In our study, the observed sex differences in frailty manifestations among PolgA mice may be attributed to hormonal and metabolic variations. Notably, estrogen, which is essential for muscle and bone health, decreases with age in females (Cummings et al., 2022). Moreover, uterine weight which is an indicator of estrogen levels shown to decrease with age in female mice (Xu and Clark, 1990). This decline could be associated with accelerated frailty symptoms, such as muscle weakness, which was slightly more pronounced in females compared to male PolgA mice.

Furthermore, metabolic rates and energy utilization also differ between the sexes (Quiros Cognuck et al., 2020). Females generally have higher body fat percentages (Reynolds et al., 2019), which could impact their energy reserves as they age, potentially leading to a quicker onset of frailty. Behavioral and environmental factors may further exacerbate these differences; if female mice are less active or subjected to higher levels of environmental stress, they could experience more rapid health deterioration compared to males.

Moreover, our results indicated that the FI was slightly higher in male PolgA mice, indicating a greater cumulative burden of health deficits, although FP was found to be more pronounced in females, reflecting significant impairments in physical functions. These findings suggest that while males may accumulate more health-related deficits, females show greater deterioration in specific physical functions, likely influenced by the aforementioned hormonal and metabolic factors.
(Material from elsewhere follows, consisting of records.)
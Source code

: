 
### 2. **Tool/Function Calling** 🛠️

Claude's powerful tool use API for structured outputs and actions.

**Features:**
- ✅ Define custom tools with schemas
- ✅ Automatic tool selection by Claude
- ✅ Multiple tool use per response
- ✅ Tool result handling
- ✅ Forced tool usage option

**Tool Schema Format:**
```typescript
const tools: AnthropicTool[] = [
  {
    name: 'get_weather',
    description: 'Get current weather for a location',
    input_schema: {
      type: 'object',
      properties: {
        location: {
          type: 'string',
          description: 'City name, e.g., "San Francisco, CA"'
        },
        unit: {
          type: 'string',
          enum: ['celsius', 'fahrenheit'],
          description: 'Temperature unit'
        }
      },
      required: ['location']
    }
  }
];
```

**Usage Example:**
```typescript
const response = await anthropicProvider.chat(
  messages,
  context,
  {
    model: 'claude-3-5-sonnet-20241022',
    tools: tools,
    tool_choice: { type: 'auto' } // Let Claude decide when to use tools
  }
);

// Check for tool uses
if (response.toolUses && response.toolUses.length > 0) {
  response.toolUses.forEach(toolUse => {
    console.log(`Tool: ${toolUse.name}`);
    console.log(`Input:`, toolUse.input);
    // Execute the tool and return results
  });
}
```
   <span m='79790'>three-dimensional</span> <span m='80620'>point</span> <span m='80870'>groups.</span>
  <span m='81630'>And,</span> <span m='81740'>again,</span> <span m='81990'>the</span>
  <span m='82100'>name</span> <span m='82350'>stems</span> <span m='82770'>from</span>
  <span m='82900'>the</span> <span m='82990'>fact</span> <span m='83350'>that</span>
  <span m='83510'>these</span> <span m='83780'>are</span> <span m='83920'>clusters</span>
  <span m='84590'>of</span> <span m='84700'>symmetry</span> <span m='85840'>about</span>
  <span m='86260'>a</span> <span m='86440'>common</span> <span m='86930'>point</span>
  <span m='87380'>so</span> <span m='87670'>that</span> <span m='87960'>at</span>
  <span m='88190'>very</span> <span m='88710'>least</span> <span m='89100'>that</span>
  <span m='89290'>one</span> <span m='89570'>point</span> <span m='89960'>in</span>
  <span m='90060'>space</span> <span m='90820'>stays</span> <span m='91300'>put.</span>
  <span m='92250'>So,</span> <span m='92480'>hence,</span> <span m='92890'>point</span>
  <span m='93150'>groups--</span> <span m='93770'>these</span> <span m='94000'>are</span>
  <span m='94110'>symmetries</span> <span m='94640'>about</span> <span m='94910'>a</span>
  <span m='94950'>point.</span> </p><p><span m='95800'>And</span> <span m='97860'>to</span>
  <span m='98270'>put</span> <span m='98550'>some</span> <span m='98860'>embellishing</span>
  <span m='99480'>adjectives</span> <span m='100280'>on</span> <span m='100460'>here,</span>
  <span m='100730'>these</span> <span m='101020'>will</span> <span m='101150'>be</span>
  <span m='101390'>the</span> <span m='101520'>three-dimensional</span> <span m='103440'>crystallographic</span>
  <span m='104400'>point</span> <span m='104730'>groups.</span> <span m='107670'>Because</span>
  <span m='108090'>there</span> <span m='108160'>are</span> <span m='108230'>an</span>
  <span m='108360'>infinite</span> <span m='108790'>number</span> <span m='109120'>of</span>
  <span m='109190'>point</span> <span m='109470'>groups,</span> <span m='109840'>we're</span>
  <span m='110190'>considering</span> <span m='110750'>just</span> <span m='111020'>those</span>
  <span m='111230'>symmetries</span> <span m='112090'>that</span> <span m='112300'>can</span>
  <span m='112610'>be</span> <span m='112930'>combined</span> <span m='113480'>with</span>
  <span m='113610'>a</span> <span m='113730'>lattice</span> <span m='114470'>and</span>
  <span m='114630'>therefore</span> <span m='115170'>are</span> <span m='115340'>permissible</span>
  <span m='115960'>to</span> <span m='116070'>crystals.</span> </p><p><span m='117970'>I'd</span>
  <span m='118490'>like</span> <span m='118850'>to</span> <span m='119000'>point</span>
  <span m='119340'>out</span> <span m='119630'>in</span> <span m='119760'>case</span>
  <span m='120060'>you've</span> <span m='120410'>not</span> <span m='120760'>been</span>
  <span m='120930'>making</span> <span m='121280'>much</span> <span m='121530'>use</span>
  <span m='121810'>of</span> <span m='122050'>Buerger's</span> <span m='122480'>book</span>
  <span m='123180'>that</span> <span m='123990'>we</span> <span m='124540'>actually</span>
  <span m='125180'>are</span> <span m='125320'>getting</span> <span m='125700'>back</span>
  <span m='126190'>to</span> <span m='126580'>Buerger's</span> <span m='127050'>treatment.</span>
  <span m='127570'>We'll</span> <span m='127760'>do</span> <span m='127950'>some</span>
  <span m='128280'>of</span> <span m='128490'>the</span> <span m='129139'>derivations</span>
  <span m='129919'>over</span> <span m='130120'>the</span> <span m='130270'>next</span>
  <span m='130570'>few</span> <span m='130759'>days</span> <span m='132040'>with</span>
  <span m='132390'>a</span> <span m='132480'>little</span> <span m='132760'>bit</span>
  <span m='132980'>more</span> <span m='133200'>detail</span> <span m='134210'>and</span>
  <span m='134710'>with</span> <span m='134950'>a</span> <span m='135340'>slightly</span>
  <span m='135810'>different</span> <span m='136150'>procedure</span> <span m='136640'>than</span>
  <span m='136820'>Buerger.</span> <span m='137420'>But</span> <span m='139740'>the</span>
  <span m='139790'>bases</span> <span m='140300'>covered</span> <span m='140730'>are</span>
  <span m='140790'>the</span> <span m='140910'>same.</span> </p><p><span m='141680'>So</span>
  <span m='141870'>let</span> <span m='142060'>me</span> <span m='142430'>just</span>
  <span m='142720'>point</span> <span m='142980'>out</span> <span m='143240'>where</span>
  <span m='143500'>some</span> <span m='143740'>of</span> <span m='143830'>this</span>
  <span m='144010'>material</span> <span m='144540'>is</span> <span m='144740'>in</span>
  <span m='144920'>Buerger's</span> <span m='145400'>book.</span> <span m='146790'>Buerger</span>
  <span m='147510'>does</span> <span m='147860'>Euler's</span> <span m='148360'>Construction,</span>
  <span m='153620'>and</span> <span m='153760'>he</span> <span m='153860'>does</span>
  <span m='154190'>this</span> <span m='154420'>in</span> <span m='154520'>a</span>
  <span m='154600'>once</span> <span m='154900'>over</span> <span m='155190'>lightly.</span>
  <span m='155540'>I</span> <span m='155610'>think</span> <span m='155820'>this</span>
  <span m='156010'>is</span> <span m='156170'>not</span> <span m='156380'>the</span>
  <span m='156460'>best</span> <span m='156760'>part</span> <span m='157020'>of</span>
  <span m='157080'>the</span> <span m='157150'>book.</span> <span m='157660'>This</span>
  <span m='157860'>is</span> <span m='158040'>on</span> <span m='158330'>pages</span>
In conclusion, our study effectively characterized the FP in prematurely aging PolgA mice. Frailty was consistently observed at 40 weeks, evidenced by signs such as decreased body weight, walking speed, grip strength, and overall physical activity. FI scoring corroborated these findings and highlighted an age-associated increase in frailty with the onset observed at 40 weeks in PolgA mice. Furthermore, our study revealed sex differences, with females exhibiting slightly more pronounced physical decline than males. Our findings align with published literature detailing similar characteristics observed in WT mice and humans with the frailty phenotype, emphasizing the utility of PolgA mice as a relevant model for studying aging and associated disorders.

Methods

Animal models

All animal procedures were carried out by the regulations set by the local authorities (license: ZH35/2019) and approved by the Verterinäramt des Kantons Zürich, Zurich, Switzerland. A colony of mice expressing an exonuclease-deficient version of the mitochondrial DNA polymerase γ (PolgAD257A, B6.129S7(Cg)-Polgtm1Prol/J, JAX stock 017341, The Jackson Laboratory) was bred and maintained at the ETH Phenomics Center. The mice were housed under standard conditions, featuring a 12:12 h light-dark cycle, with access to maintenance feed–vitamin-fortified pelleted diet (3437 KLIBA NAFAG Kaiseraugst, Switzerland) and water ad libitum, and three to five animals per cage. The mice were bred as previously described (Scheuren et al., 2020a) and genotyped before the experiments (Transnetyx, Cordova, United States). Homozygous PolgA mice and age- and sex-matched WT littermates (controls) were used for all experiments.

Grip strength

Grip strength was assessed using a force tension apparatus (Grip Strength Meter, model 47200, Ugo Basile) approximately at 40 weeks in female and male PolgA and WT mice as previously described (Scheuren et al., 2020a). The mice held the stationary bar with their forepaws and were then gently pulled horizontally by their tail until they released their grip. This procedure was repeated five times for each mouse, and the maximum force (gram-force) value was used for the analysis. All measurements were conducted by the same trained operator.

Gait analysis

Gait data was collected from female and male PolgA and WT mice around 40 weeks of age using the Noldus CatWalk XT system. Run speed, stand, duty cycle, swing speed, maximum variation, and stride length were analyzed to assess the gait characteristics of the mice.

Physical activity

The average distance was measured from the Phenomaster experiment and used to assess physical activity level. PhenoMaster metabolic cage system was utilized to record various physiological and behavioral measurements including the measurement of drinking and feeding amounts, CO2 and O2 consumption, walking speed, and walking distance (Singh et al., 2024). For this manuscript, only the average walking distance from the PhenoMaster analysis was used.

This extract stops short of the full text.